Point Last Seen is an American television film that originally aired on November 24, 1998. Linda Hamilton, Kevin Kilner and Sam Hennings star in the film. The film is based on the book Point Last Seen: A Woman Tracker's Story by Hannah Nyala.

==Plot==
Rachel Harrison feels abandoned by the justice system when her aggressive husband Kevin kidnaps their two children Jon and Ruthie. Embittered, she withdraws into the desert, where she becomes a tracker for missing people. When Mrs.

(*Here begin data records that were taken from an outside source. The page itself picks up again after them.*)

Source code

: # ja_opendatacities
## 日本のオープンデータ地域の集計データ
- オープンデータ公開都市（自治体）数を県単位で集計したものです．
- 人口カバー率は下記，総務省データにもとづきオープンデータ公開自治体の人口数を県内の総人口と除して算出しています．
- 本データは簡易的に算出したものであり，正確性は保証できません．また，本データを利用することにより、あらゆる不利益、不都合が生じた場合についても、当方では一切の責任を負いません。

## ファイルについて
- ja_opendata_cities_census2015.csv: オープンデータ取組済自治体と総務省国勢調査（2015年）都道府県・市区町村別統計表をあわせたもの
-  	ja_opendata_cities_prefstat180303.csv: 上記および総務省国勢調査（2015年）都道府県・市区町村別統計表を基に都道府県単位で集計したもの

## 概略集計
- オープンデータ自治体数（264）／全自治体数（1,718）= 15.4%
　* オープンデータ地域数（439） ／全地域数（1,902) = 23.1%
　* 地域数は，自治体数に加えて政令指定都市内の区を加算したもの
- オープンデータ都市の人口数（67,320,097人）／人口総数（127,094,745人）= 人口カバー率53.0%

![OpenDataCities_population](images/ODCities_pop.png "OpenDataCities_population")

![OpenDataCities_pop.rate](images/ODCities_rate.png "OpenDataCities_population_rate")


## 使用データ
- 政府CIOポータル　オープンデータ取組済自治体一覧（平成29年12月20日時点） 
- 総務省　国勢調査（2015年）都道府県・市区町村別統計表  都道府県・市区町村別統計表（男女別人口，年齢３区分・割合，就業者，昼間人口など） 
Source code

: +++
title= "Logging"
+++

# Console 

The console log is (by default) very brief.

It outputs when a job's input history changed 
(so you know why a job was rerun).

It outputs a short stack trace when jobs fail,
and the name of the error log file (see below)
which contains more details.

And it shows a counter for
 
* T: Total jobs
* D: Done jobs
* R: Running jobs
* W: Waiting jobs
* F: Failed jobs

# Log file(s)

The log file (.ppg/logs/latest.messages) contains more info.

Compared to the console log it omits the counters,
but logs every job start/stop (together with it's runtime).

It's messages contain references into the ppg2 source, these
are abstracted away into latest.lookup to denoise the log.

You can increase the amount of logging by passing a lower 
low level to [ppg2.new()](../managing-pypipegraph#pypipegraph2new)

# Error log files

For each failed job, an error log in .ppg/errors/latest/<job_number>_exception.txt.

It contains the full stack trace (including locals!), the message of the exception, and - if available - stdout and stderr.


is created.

Ellis' daughter Mandy disappears, Rachel is again confronted with her own emotions.

==Cast==
- Linda Hamilton as Rachel Harrison
  - Kieren van den Blink as Young Rachel Harrison
- Kevin Kilner as Kevin Harrison
- Sam Hennings as Frank
- Mary Kay Place as Coreen Davis
- Kory Thompson as Jon Harrison
- Holly Belnap as Ruthie Harrison
  - Kara Darland as Young Ruthie Harrison
- Dana Reilly as Mrs. Ellis
- Nicole Barrera as Mandy Ellis
- Joseph Adams as Jason
- Johann Benét as Jake
- Joel Cooper as Bailiff
- Sanford Gibbons as Sheriff Don

==Production==
The film was shot on Gold Canyon, Arizona from September 28 to October 21, 1998.

==Reception==
David Parkinson for Radio Times gave the film three out of five stars, praising Linda Hamilton's performance, saying "Linda Hamilton gives a credible performance", but criticized that the story "is somewhat diminished by the lowbrow TV-movie approach that includes corny flashbacks."

Writing for Variety, Laura Fries gave the film a positive review, with her summary reading, "Although this movie touches on familiar themes often exploited in the movie of the week genre, Point Last Seen is by no means your typical woman in jeopardy pic. Deliberately paced, this drama benefits from Ronni Kern's intelligent script, based on the nonfiction book by Hannah Nyala, and an understated but emotional performance by Linda Hamilton."